What the task asks: The required output is the exact run of lines below that opens at the line with "- **Agent 11**: MFA Implementation Expert" and closes at the line with "- **Recommendation**: **CONTINUE**".

Data extract:
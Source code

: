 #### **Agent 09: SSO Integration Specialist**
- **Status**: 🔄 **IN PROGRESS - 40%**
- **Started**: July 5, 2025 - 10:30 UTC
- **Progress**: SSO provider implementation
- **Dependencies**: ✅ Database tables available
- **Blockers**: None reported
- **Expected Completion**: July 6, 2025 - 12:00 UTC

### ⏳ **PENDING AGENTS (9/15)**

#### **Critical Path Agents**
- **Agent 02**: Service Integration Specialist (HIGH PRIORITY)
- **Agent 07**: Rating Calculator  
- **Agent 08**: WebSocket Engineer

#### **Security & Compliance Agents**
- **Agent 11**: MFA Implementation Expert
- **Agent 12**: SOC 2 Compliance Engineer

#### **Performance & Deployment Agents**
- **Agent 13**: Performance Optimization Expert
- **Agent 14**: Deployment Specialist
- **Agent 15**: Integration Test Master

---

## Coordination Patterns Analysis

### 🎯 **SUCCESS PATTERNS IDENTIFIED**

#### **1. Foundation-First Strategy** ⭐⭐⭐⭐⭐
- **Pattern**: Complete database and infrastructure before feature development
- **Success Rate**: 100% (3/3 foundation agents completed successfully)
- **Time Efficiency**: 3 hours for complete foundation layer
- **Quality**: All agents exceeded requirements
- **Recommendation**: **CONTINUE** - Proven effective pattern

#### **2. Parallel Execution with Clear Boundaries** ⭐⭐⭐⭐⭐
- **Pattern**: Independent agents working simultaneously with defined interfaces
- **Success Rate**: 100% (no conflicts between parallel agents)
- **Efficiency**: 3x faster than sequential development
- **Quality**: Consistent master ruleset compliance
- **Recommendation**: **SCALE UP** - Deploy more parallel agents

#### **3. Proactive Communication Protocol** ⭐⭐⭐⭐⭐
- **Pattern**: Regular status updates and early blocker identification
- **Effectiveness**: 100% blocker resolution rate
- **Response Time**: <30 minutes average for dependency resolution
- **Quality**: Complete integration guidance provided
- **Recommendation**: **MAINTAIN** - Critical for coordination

Written response:
- **Agent 11**: MFA Implementation Expert
- **Agent 12**: SOC 2 Compliance Engineer

#### **Performance & Deployment Agents**
- **Agent 13**: Performance Optimization Expert
- **Agent 14**: Deployment Specialist
- **Agent 15**: Integration Test Master

---

## Coordination Patterns Analysis

### 🎯 **SUCCESS PATTERNS IDENTIFIED**

#### **1. Foundation-First Strategy** ⭐⭐⭐⭐⭐
- **Pattern**: Complete database and infrastructure before feature development
- **Success Rate**: 100% (3/3 foundation agents completed successfully)
- **Time Efficiency**: 3 hours for complete foundation layer
- **Quality**: All agents exceeded requirements
- **Recommendation**: **CONTINUE** - Proven effective pattern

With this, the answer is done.